Joe Harasymiak

Current position
- Title: Head coach
- Team: UMass
- Conference: MAC
- Record: 4–12

Biographical details
- Born: June 23, 1986 (age 40) Ridgewood, New Jersey, U.S.

Playing career
- 2004–2007: Springfield (MA)
- Position: Defensive back

Coaching career (HC unless noted)
- 2008: Maine Maritime (assistant)
- 2009–2010: Springfield (MA) (GA)
- 2011–2013: Maine (DB)
- 2014–2015: Maine (DC/LB)
- 2016–2018: Maine
- 2019: Minnesota (S)
- 2020–2021: Minnesota (co-DC/S)
- 2022–2024: Rutgers (DC)
- 2025–present: UMass

Head coaching record
- Overall: 24–27
- Tournaments: 2–1 (NCAA D-I playoffs)

Accomplishments and honors

Championships
- 1 CAA (2018)

Awards
- 2018 FCS Coach of the Year (AFCA)

= Joe Harasymiak =

American football player and coach (born 1986)

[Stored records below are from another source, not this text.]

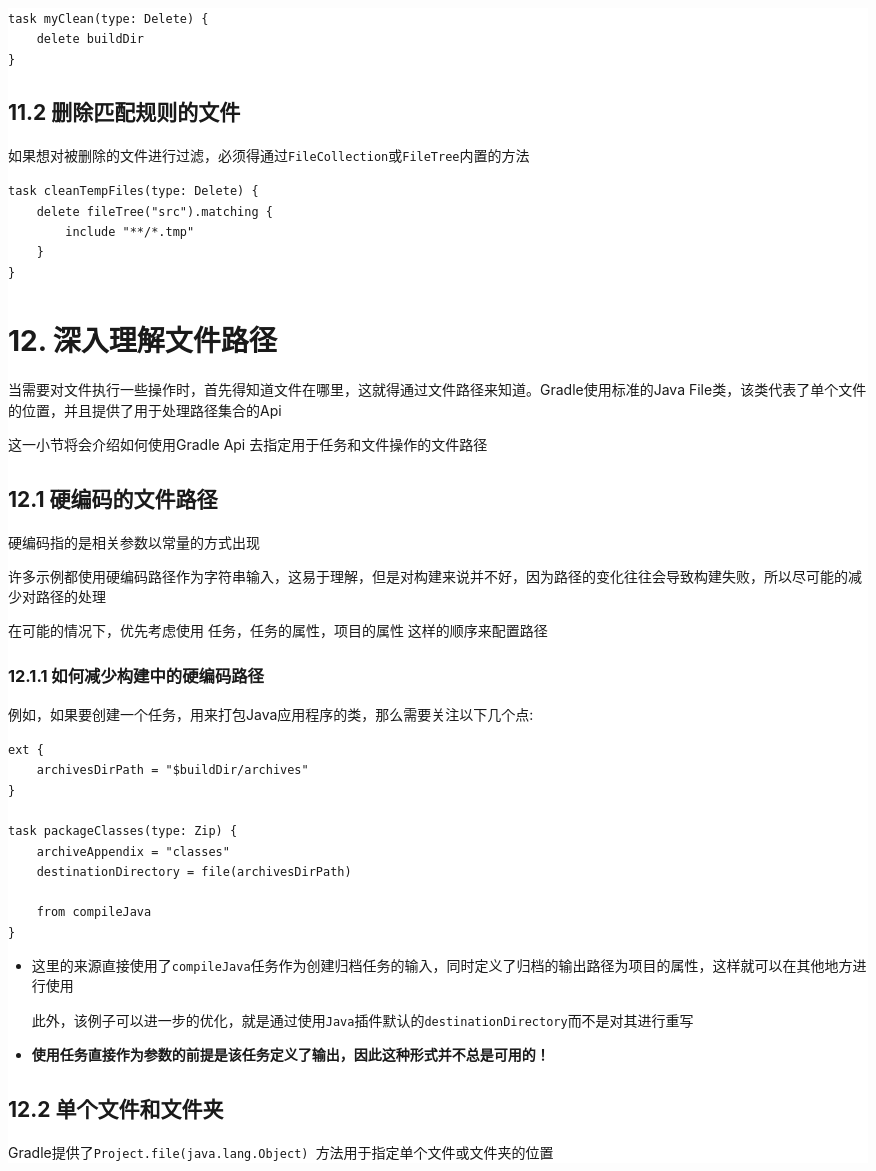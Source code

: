 	task myClean(type: Delete) {
	    delete buildDir
	}

## 11.2 删除匹配规则的文件
如果想对被删除的文件进行过滤，必须得通过`FileCollection`或`FileTree`内置的方法


	task cleanTempFiles(type: Delete) {
	    delete fileTree("src").matching {
	        include "**/*.tmp"
	    }
	}


# 12. 深入理解文件路径

当需要对文件执行一些操作时，首先得知道文件在哪里，这就得通过文件路径来知道。Gradle使用标准的Java File类，该类代表了单个文件的位置，并且提供了用于处理路径集合的Api

这一小节将会介绍如何使用Gradle Api 去指定用于任务和文件操作的文件路径


## 12.1 硬编码的文件路径

硬编码指的是相关参数以常量的方式出现

许多示例都使用硬编码路径作为字符串输入，这易于理解，但是对构建来说并不好，因为路径的变化往往会导致构建失败，所以尽可能的减少对路径的处理

在可能的情况下，优先考虑使用 任务，任务的属性，项目的属性 这样的顺序来配置路径

### 12.1.1 如何减少构建中的硬编码路径

例如，如果要创建一个任务，用来打包Java应用程序的类，那么需要关注以下几个点:

	ext {
	    archivesDirPath = "$buildDir/archives"
	}
	
	task packageClasses(type: Zip) {
	    archiveAppendix = "classes"
	    destinationDirectory = file(archivesDirPath)
	
	    from compileJava
	}

- 这里的来源直接使用了`compileJava`任务作为创建归档任务的输入，同时定义了归档的输出路径为项目的属性，这样就可以在其他地方进行使用

	此外，该例子可以进一步的优化，就是通过使用`Java`插件默认的`destinationDirectory`而不是对其进行重写

- **使用任务直接作为参数的前提是该任务定义了输出，因此这种形式并不总是可用的！**


## 12.2 单个文件和文件夹

Gradle提供了`Project.file(java.lang.Object) `方法用于指定单个文件或文件夹的位置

Joe Harasymiak (born June 23, 1986) is an American college football coach who is the head coach at the University of Massachusetts Amherst. He was the defensive coordinator at Rutgers University from 2022–2024. He was previously the co-defensive coordinator and safeties coach at the University of Minnesota.

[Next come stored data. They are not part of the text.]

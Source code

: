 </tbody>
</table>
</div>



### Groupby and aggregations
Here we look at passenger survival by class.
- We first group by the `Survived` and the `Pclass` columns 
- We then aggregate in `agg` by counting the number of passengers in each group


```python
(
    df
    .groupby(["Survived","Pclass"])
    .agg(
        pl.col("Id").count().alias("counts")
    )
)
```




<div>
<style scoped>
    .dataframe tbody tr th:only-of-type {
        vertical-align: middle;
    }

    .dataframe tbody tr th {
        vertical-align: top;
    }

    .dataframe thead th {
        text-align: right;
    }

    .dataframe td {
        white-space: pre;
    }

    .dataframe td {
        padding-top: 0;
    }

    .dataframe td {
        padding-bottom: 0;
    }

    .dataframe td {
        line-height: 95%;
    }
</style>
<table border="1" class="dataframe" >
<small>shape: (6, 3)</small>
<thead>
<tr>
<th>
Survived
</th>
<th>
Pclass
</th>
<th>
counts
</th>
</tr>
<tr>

In December 2015, Harasymiak became the youngest head coach in NCAA Division I football when he was named to the post at the University of Maine. He served as head coach of the Maine Black Bears from 2016 to 2018, leading them to a record of 20–15 in three seasons. His 2018 Maine Black Bears football team won the Colonial Athletic Association (CAA) and advanced to the semifinals of the NCAA Division I Football Championship playoffs.

==Early life==
Harasymiak was born in Ridgewood, New Jersey. He grew up in Waldwick, New Jersey and was a quarterback for the football team at Waldwick High School. He graduated with a physical education degree from Springfield College, where he played football as a defensive back and served as a team captain. During his time at Springfield, Harasymiak set a school record of 17 interceptions.

==Coaching career==
===Early coaching career===
Harasymiak began his coaching career at the Maine Maritime Academy in 2008 and the following year became a graduate assistant at Springfield College working with quarterbacks and wide receivers

===Maine===
Harasymiak was hired by the University of Maine in February 2011 to coach the defensive backs. He remained in that position until the end of the 2013 season when was promoted to defensive coordinator for Maine for the 2014 and 2015 seasons, during which time the Black Bears defense finished in the top 3 in conference and top 20 nationwide. He assumed the role of interim head coach in November 2015.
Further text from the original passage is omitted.